• What you should do: Pick out the lines below that contain the string "video" and copy them all.

=====

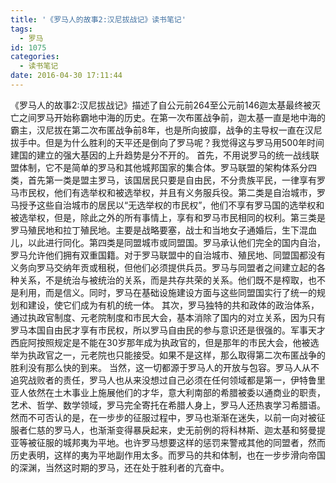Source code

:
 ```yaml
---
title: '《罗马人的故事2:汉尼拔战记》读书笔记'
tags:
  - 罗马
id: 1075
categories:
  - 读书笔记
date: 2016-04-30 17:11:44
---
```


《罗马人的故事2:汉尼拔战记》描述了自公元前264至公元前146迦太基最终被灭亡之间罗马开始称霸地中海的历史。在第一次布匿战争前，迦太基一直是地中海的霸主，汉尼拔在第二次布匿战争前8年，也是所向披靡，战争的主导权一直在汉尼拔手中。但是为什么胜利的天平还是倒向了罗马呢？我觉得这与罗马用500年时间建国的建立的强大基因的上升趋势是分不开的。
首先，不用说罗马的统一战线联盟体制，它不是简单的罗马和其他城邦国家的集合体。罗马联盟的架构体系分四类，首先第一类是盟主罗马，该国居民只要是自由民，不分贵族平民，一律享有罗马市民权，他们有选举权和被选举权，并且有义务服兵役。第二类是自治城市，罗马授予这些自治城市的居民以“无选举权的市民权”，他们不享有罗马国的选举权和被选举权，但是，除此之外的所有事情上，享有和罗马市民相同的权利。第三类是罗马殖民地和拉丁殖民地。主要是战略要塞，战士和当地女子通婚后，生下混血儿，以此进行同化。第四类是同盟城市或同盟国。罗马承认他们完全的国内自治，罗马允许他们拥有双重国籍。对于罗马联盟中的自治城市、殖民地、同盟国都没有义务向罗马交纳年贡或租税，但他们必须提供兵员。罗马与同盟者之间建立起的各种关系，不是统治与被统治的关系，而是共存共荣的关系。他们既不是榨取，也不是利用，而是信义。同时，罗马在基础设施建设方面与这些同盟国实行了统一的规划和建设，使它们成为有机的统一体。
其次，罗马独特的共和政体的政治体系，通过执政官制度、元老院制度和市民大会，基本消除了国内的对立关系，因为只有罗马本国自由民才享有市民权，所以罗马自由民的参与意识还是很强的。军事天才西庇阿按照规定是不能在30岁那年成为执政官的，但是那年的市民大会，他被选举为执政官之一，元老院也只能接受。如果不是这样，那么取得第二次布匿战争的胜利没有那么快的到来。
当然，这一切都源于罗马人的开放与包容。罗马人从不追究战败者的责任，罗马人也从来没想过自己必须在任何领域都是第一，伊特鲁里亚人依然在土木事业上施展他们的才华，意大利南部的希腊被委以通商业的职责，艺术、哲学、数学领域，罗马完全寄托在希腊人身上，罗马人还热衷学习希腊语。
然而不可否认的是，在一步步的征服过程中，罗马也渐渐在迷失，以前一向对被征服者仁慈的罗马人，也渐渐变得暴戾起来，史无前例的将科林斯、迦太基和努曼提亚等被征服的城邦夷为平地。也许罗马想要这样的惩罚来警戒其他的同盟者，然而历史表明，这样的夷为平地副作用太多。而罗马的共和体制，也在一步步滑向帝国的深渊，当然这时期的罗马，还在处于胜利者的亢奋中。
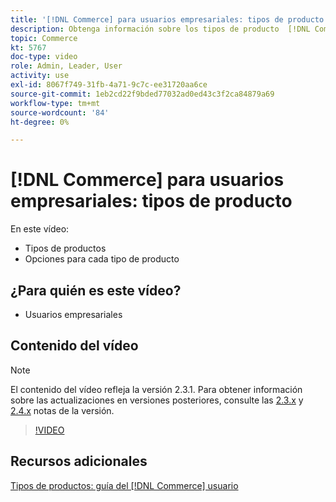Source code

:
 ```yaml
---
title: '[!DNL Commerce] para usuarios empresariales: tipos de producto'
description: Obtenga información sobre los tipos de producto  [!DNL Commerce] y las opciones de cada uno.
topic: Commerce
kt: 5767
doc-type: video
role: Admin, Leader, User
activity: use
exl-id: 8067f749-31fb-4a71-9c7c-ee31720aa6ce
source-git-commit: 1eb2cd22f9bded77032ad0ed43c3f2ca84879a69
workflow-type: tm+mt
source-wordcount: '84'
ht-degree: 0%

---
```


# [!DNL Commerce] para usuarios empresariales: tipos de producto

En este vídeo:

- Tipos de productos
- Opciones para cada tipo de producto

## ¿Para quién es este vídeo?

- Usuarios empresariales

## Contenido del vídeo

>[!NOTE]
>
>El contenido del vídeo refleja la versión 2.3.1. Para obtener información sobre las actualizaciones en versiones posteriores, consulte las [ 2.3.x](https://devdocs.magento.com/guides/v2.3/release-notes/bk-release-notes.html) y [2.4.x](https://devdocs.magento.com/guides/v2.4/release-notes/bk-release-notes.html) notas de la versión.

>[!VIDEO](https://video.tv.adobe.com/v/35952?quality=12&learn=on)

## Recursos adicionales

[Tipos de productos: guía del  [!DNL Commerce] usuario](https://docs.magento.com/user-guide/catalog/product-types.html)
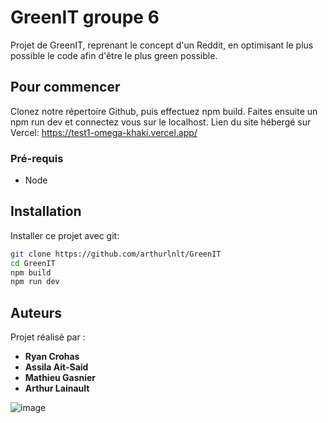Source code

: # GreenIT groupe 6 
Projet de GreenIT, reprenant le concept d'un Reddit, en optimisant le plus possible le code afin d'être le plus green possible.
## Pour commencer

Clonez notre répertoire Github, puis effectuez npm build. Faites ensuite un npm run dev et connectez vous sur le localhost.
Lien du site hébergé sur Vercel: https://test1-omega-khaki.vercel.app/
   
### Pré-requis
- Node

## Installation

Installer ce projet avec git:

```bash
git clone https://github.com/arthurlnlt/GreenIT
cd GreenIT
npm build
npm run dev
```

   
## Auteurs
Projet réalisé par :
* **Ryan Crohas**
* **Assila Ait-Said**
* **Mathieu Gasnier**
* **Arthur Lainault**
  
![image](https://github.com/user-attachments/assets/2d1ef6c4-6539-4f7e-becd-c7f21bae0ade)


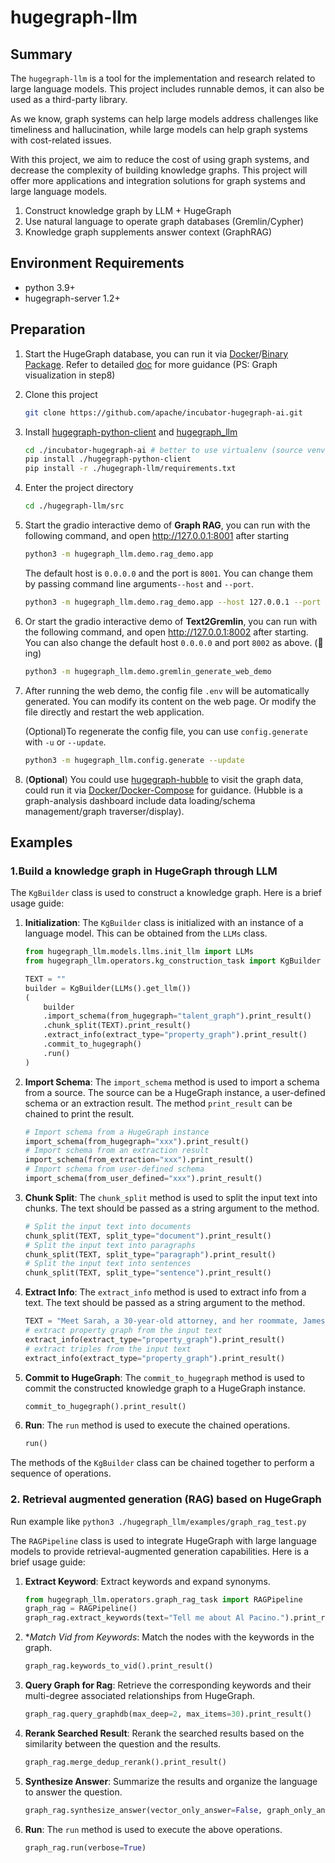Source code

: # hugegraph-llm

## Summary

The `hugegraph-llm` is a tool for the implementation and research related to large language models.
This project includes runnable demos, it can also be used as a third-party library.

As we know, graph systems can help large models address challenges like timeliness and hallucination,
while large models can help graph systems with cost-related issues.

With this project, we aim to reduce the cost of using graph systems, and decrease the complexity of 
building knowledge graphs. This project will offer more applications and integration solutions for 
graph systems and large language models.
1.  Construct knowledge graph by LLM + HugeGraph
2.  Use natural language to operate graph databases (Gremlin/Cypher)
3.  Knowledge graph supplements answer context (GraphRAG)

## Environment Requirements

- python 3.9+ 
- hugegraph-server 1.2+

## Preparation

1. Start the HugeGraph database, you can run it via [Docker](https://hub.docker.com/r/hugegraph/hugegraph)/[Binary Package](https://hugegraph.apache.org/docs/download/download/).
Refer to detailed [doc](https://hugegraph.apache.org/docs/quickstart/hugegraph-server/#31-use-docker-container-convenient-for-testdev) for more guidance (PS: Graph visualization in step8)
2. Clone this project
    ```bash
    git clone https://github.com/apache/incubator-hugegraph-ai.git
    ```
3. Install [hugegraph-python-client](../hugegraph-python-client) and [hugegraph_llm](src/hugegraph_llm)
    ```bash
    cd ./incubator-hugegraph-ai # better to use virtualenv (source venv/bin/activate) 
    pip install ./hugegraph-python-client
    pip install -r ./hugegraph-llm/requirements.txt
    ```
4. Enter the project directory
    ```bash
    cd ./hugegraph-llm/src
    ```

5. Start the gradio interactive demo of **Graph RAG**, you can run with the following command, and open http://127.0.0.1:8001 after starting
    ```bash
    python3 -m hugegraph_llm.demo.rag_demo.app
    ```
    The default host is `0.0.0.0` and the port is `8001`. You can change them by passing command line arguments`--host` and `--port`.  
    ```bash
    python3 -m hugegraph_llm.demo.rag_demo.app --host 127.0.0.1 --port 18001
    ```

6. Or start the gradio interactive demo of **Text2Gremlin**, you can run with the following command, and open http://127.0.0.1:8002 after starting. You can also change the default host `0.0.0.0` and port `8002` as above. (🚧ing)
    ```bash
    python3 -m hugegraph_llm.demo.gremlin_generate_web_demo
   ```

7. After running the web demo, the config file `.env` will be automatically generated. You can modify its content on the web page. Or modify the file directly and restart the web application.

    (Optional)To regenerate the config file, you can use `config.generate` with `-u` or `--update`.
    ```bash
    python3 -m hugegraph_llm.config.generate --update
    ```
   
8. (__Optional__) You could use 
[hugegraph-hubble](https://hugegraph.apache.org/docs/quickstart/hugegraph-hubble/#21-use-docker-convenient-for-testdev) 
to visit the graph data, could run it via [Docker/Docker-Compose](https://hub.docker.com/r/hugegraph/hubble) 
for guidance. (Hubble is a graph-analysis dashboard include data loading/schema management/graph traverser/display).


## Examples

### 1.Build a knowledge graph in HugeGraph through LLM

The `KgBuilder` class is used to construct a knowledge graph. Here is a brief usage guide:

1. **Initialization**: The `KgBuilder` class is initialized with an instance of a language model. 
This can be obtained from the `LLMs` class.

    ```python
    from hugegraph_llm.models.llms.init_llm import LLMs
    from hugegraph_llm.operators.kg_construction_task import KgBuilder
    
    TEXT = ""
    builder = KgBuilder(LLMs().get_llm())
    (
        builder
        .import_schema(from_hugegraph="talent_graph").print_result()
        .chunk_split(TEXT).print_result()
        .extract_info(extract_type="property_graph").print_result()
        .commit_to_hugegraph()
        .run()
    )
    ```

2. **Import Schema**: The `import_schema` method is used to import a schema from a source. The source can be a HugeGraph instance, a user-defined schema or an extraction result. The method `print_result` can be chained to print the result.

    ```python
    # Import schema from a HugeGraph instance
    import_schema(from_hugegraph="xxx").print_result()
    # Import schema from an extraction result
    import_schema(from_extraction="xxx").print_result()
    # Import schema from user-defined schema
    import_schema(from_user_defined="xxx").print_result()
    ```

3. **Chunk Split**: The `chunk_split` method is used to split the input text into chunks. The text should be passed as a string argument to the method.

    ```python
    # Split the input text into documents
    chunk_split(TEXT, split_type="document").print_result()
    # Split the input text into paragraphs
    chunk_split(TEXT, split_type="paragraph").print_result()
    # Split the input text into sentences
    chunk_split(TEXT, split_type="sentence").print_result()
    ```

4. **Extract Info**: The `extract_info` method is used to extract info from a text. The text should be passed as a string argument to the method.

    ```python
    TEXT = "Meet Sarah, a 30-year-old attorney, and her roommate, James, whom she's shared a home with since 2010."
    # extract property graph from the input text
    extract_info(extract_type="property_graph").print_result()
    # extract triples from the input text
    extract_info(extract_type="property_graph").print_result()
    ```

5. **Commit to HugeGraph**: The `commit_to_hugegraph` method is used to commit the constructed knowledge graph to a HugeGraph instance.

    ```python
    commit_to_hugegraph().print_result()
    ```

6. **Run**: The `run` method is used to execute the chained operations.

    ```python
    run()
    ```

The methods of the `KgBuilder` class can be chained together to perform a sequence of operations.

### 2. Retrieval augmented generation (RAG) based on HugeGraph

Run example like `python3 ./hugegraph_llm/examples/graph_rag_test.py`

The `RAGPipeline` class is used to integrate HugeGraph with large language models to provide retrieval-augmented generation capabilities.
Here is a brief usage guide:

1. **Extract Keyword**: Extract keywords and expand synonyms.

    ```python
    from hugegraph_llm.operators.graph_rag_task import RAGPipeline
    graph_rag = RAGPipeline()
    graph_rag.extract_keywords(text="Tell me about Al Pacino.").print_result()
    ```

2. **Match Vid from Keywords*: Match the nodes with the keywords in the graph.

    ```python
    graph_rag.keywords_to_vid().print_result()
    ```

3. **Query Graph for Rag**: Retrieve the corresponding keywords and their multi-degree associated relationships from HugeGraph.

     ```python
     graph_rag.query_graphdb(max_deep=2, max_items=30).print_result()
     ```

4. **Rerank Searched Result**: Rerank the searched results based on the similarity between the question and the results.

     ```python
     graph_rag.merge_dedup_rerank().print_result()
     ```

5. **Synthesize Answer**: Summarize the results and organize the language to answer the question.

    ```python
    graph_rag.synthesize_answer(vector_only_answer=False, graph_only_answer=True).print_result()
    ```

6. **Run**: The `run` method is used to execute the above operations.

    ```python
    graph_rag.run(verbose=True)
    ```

=====

• Completed task:
doc-type: video
>[!VIDEO](https://video.tv.adobe.com/v/35952?quality=12&learn=on)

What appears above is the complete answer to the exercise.